(Beginning of INPUT RECORDS)
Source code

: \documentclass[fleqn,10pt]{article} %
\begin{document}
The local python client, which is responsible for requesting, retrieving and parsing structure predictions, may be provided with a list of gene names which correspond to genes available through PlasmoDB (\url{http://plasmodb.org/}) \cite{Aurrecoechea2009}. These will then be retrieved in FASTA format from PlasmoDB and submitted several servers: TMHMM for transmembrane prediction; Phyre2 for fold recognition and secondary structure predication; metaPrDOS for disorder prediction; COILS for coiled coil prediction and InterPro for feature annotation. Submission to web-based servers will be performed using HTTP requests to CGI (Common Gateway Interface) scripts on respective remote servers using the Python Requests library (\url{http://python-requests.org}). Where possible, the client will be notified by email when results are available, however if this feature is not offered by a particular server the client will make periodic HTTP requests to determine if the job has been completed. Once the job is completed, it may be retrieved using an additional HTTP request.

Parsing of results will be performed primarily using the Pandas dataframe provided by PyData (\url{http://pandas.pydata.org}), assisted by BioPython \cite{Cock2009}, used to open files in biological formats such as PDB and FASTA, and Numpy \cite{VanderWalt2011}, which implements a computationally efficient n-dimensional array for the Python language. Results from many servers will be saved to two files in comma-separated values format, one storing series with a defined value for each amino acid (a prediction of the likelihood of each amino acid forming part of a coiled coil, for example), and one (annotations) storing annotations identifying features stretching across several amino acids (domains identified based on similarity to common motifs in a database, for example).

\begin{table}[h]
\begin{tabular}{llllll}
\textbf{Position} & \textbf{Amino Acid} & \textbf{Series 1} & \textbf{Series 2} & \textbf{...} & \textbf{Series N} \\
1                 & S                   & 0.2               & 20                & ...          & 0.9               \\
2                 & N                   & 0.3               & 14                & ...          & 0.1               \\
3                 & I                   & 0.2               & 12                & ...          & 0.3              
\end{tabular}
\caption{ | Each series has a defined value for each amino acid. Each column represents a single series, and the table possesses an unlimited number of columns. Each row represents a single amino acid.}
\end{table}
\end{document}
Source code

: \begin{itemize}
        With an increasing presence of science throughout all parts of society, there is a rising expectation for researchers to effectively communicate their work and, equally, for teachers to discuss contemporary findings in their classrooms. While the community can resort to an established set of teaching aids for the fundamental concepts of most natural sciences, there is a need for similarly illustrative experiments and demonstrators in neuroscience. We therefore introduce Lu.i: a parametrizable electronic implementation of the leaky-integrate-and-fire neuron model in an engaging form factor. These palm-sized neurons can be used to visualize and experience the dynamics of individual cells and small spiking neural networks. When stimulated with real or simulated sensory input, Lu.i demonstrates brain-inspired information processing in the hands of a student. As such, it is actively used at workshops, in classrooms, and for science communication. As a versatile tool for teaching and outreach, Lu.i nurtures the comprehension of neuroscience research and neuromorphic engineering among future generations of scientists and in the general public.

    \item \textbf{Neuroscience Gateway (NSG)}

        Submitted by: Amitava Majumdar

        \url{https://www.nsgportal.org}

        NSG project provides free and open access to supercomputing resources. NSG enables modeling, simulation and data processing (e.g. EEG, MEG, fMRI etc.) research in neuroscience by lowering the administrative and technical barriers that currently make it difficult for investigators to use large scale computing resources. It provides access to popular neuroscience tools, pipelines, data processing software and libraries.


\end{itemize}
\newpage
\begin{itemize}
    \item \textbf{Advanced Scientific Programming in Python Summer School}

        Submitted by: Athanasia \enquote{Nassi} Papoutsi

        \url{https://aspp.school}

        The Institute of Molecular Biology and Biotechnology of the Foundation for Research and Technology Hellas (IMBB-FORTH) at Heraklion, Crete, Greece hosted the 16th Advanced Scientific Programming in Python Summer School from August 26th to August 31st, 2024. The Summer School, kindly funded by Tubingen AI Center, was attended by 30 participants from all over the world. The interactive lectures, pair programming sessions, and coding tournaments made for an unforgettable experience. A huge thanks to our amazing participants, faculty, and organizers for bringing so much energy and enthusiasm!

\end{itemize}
(End of INPUT RECORDS)
| EXERCISE |
Return the entries above word for word.

| PROBLEM SOLUTION |
Source code

: \documentclass[fleqn,10pt]{article} %
\begin{document}
The local python client, which is responsible for requesting, retrieving and parsing structure predictions, may be provided with a list of gene names which correspond to genes available through PlasmoDB (\url{http://plasmodb.org/}) \cite{Aurrecoechea2009}. These will then be retrieved in FASTA format from PlasmoDB and submitted several servers: TMHMM for transmembrane prediction; Phyre2 for fold recognition and secondary structure predication; metaPrDOS for disorder prediction; COILS for coiled coil prediction and InterPro for feature annotation. Submission to web-based servers will be performed using HTTP requests to CGI (Common Gateway Interface) scripts on respective remote servers using the Python Requests library (\url{http://python-requests.org}). Where possible, the client will be notified by email when results are available, however if this feature is not offered by a particular server the client will make periodic HTTP requests to determine if the job has been completed. Once the job is completed, it may be retrieved using an additional HTTP request.

Parsing of results will be performed primarily using the Pandas dataframe provided by PyData (\url{http://pandas.pydata.org}), assisted by BioPython \cite{Cock2009}, used to open files in biological formats such as PDB and FASTA, and Numpy \cite{VanderWalt2011}, which implements a computationally efficient n-dimensional array for the Python language. Results from many servers will be saved to two files in comma-separated values format, one storing series with a defined value for each amino acid (a prediction of the likelihood of each amino acid forming part of a coiled coil, for example), and one (annotations) storing annotations identifying features stretching across several amino acids (domains identified based on similarity to common motifs in a database, for example).

\begin{table}[h]
\begin{tabular}{llllll}
\textbf{Position} & \textbf{Amino Acid} & \textbf{Series 1} & \textbf{Series 2} & \textbf{...} & \textbf{Series N} \\
1                 & S                   & 0.2               & 20                & ...          & 0.9               \\
2                 & N                   & 0.3               & 14                & ...          & 0.1               \\
3                 & I                   & 0.2               & 12                & ...          & 0.3              
\end{tabular}
\caption{ | Each series has a defined value for each amino acid. Each column represents a single series, and the table possesses an unlimited number of columns. Each row represents a single amino acid.}
\end{table}
\end{document}
Source code

: \begin{itemize}
        With an increasing presence of science throughout all parts of society, there is a rising expectation for researchers to effectively communicate their work and, equally, for teachers to discuss contemporary findings in their classrooms. While the community can resort to an established set of teaching aids for the fundamental concepts of most natural sciences, there is a need for similarly illustrative experiments and demonstrators in neuroscience. We therefore introduce Lu.i: a parametrizable electronic implementation of the leaky-integrate-and-fire neuron model in an engaging form factor. These palm-sized neurons can be used to visualize and experience the dynamics of individual cells and small spiking neural networks. When stimulated with real or simulated sensory input, Lu.i demonstrates brain-inspired information processing in the hands of a student. As such, it is actively used at workshops, in classrooms, and for science communication. As a versatile tool for teaching and outreach, Lu.i nurtures the comprehension of neuroscience research and neuromorphic engineering among future generations of scientists and in the general public.

    \item \textbf{Neuroscience Gateway (NSG)}

        Submitted by: Amitava Majumdar

        \url{https://www.nsgportal.org}

        NSG project provides free and open access to supercomputing resources. NSG enables modeling, simulation and data processing (e.g. EEG, MEG, fMRI etc.) research in neuroscience by lowering the administrative and technical barriers that currently make it difficult for investigators to use large scale computing resources. It provides access to popular neuroscience tools, pipelines, data processing software and libraries.


\end{itemize}
\newpage
\begin{itemize}
    \item \textbf{Advanced Scientific Programming in Python Summer School}

        Submitted by: Athanasia \enquote{Nassi} Papoutsi

        \url{https://aspp.school}

        The Institute of Molecular Biology and Biotechnology of the Foundation for Research and Technology Hellas (IMBB-FORTH) at Heraklion, Crete, Greece hosted the 16th Advanced Scientific Programming in Python Summer School from August 26th to August 31st, 2024. The Summer School, kindly funded by Tubingen AI Center, was attended by 30 participants from all over the world. The interactive lectures, pair programming sessions, and coding tournaments made for an unforgettable experience. A huge thanks to our amazing participants, faculty, and organizers for bringing so much energy and enthusiasm!

\end{itemize}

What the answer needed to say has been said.